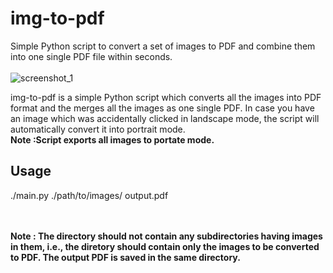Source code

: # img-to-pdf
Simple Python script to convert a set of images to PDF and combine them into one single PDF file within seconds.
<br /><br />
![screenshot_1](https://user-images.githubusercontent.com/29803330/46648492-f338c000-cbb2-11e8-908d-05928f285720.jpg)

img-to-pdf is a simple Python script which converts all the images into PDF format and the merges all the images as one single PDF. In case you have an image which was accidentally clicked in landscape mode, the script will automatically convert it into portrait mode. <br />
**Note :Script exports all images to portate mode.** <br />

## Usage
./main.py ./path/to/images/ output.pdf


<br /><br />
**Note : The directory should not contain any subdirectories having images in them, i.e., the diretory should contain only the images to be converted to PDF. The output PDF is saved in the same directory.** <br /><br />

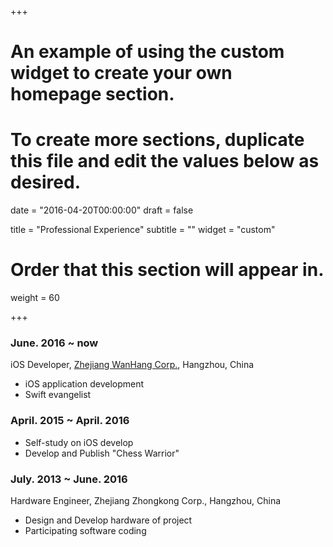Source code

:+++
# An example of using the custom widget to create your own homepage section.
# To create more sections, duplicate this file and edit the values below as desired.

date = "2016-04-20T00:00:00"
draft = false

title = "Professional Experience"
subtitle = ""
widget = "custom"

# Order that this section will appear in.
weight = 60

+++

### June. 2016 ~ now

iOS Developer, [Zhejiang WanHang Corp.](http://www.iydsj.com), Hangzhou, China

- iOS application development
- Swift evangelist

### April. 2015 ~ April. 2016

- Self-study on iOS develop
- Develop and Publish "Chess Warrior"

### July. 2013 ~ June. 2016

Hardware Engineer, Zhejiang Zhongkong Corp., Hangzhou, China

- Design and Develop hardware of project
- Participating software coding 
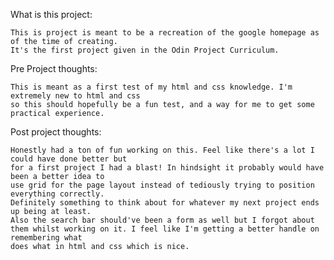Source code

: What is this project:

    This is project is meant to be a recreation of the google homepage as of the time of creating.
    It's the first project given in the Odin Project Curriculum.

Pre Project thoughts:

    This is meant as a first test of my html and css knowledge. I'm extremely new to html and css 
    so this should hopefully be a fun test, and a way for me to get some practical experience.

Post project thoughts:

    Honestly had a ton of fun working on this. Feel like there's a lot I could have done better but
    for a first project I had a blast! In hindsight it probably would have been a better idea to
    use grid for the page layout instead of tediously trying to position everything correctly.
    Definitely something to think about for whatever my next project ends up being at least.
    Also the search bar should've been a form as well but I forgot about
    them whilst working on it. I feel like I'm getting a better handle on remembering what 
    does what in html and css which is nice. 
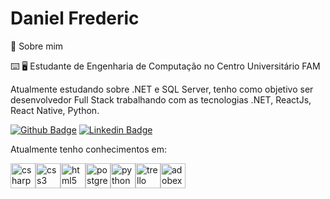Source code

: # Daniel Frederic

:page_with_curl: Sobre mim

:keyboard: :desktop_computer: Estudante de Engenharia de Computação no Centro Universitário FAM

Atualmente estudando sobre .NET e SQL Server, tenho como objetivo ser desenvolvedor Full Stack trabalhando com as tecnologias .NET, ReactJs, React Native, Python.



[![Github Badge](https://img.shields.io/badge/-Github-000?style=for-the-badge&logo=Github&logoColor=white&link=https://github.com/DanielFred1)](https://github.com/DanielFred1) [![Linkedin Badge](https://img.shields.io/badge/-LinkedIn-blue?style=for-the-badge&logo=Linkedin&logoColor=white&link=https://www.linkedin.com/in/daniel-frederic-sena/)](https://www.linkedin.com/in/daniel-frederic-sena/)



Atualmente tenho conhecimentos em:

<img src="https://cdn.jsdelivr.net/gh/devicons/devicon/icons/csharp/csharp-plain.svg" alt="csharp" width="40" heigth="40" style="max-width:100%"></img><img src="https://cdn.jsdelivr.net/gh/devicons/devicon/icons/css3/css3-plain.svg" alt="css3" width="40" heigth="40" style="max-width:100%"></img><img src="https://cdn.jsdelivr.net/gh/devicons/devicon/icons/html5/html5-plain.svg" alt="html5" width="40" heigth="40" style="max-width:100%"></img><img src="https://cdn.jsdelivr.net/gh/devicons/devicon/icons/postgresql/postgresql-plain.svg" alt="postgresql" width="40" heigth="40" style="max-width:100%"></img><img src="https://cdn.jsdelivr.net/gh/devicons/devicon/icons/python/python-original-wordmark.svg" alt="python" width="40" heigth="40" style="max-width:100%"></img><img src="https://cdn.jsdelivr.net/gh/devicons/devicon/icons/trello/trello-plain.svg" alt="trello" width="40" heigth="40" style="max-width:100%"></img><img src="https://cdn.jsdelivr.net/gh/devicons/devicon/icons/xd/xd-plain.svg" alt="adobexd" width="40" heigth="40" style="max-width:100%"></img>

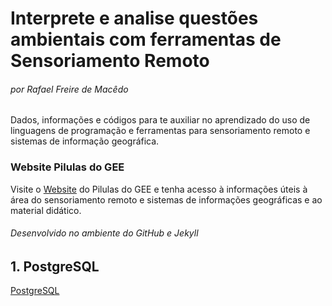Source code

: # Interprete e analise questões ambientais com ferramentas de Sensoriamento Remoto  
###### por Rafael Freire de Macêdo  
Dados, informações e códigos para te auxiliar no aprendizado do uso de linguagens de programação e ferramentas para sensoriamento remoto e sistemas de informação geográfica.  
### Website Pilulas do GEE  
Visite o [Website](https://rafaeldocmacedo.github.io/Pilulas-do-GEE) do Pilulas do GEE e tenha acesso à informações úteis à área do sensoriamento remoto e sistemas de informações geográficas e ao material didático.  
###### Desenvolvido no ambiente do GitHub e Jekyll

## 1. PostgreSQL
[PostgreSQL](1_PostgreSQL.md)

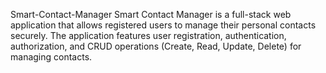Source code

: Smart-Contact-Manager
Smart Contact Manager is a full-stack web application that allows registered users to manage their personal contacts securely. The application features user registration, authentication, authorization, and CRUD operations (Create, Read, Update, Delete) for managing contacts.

--

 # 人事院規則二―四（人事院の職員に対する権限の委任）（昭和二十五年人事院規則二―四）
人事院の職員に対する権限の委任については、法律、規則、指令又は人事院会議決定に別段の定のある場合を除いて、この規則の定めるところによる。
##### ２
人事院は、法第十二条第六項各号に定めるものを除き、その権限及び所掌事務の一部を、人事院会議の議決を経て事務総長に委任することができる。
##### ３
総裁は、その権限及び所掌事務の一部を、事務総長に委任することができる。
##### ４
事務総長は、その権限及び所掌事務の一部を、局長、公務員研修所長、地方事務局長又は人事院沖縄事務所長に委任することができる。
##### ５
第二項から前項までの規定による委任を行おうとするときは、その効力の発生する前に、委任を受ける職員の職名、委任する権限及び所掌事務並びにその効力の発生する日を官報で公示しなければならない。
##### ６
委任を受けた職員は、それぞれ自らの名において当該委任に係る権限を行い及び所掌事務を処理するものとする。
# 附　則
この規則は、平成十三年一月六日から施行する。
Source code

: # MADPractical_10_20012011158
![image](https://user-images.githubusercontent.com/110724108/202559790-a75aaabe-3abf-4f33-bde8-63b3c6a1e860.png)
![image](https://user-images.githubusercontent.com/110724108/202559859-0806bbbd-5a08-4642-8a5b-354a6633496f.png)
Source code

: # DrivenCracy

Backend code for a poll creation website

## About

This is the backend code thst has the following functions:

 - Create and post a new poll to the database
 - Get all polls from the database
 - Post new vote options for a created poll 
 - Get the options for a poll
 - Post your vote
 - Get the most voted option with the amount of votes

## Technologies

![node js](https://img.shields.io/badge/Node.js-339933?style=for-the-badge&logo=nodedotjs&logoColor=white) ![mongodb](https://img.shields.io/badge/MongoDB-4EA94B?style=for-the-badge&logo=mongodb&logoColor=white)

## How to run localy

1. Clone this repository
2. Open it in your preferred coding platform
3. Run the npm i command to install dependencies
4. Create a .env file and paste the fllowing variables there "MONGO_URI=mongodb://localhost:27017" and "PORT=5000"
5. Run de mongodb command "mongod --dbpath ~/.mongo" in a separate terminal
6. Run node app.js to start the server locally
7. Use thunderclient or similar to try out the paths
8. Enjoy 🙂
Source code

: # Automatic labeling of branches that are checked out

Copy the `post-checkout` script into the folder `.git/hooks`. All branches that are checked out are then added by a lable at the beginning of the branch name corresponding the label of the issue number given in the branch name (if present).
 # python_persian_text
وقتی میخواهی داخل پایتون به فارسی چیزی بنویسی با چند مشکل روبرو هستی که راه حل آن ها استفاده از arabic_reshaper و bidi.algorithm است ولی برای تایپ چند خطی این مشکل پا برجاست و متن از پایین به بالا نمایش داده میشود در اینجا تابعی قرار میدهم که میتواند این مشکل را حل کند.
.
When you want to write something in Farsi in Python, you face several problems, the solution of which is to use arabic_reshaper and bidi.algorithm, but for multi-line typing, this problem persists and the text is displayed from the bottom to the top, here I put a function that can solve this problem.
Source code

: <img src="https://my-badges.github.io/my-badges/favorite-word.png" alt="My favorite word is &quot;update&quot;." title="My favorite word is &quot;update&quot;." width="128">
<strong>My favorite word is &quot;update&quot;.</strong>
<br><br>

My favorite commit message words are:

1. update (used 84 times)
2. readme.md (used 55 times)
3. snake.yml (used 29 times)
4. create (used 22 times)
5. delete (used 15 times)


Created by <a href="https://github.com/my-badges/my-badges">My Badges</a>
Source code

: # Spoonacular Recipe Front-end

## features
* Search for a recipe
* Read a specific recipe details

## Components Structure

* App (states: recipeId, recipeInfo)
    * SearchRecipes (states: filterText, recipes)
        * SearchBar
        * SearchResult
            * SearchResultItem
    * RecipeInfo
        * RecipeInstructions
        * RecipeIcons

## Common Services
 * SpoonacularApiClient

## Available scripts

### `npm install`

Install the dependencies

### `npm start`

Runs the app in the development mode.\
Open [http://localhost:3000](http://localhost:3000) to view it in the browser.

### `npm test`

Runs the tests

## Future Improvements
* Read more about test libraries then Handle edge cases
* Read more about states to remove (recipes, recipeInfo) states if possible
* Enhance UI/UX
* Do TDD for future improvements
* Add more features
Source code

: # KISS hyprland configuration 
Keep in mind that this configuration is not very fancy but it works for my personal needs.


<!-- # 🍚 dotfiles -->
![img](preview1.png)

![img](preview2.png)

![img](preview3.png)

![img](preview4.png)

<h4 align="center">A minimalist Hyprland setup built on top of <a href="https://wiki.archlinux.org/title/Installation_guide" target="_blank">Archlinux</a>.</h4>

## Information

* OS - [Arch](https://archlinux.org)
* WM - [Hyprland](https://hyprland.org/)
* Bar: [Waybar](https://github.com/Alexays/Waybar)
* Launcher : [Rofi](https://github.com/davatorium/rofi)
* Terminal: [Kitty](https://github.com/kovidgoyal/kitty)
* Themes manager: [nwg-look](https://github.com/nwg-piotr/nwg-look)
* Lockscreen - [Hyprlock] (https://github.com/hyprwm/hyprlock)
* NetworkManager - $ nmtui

- [ABOUT THIS TASK]
Go to the line above that contains "them whilst working" and reproduce everything exactly from there through the line that contains "Atualmente estudando sobre", leaving out the pictures.

- [PROBLEM SOLUTION]
    them whilst working on it. I feel like I'm getting a better handle on remembering what 
    does what in html and css which is nice. 
Source code

: # Daniel Frederic

:page_with_curl: Sobre mim

:keyboard: :desktop_computer: Estudante de Engenharia de Computação no Centro Universitário FAM

Atualmente estudando sobre .NET e SQL Server, tenho como objetivo ser desenvolvedor Full Stack trabalhando com as tecnologias .NET, ReactJs, React Native, Python.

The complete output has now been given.